- **Required work**:
Your task is to retype, word for word, the lines from the start of the data through the line holding "# Customer Relationship". Do not include the pictures.

◆ ◆ ◆ ◆

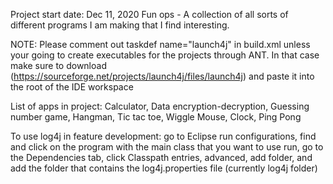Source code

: Project start date: Dec 11, 2020
Fun ops - A collection of all sorts of different programs I am making that I find interesting.

NOTE: Please comment out taskdef name="launch4j" in build.xml unless your going to create executables
for the projects through ANT. In that case make sure to download
(https://sourceforge.net/projects/launch4j/files/launch4j) and paste it into the root of the IDE workspace 

List of apps in project: Calculator, Data encryption-decryption, Guessing number game, Hangman, Tic tac toe, Wiggle Mouse, Clock, Ping Pong

To use log4j in feature development: go to Eclipse run configurations, find and click on the program with the main class
that you want to use run, go to the Dependencies tab, click Classpath entries, advanced, add folder,
and add the folder that contains the log4j.properties file (currently log4j folder)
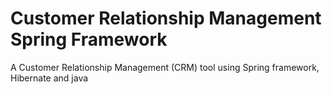 # Customer Relationship Management Spring Framework
A Customer Relationship Management (CRM) tool using Spring framework, Hibernate and java
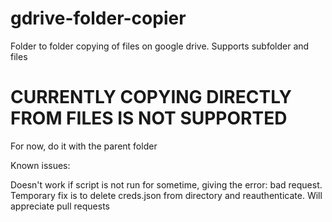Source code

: # gdrive-folder-copier
Folder to folder copying of files on google drive. Supports subfolder and files 

# CURRENTLY COPYING DIRECTLY FROM FILES IS NOT SUPPORTED
For now, do it with the parent folder

Known issues:

  Doesn't work if script is not run for sometime, giving the error: bad request. Temporary fix is to delete creds.json from directory and reauthenticate. 
    Will appreciate pull requests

◆ ◆ ◆ ◆

- **The answer**:
Source code

: Project start date: Dec 11, 2020
Fun ops - A collection of all sorts of different programs I am making that I find interesting.

NOTE: Please comment out taskdef name="launch4j" in build.xml unless your going to create executables
for the projects through ANT. In that case make sure to download
(https://sourceforge.net/projects/launch4j/files/launch4j) and paste it into the root of the IDE workspace 

List of apps in project: Calculator, Data encryption-decryption, Guessing number game, Hangman, Tic tac toe, Wiggle Mouse, Clock, Ping Pong

To use log4j in feature development: go to Eclipse run configurations, find and click on the program with the main class
that you want to use run, go to the Dependencies tab, click Classpath entries, advanced, add folder,
and add the folder that contains the log4j.properties file (currently log4j folder)
 # Customer Relationship Management Spring Framework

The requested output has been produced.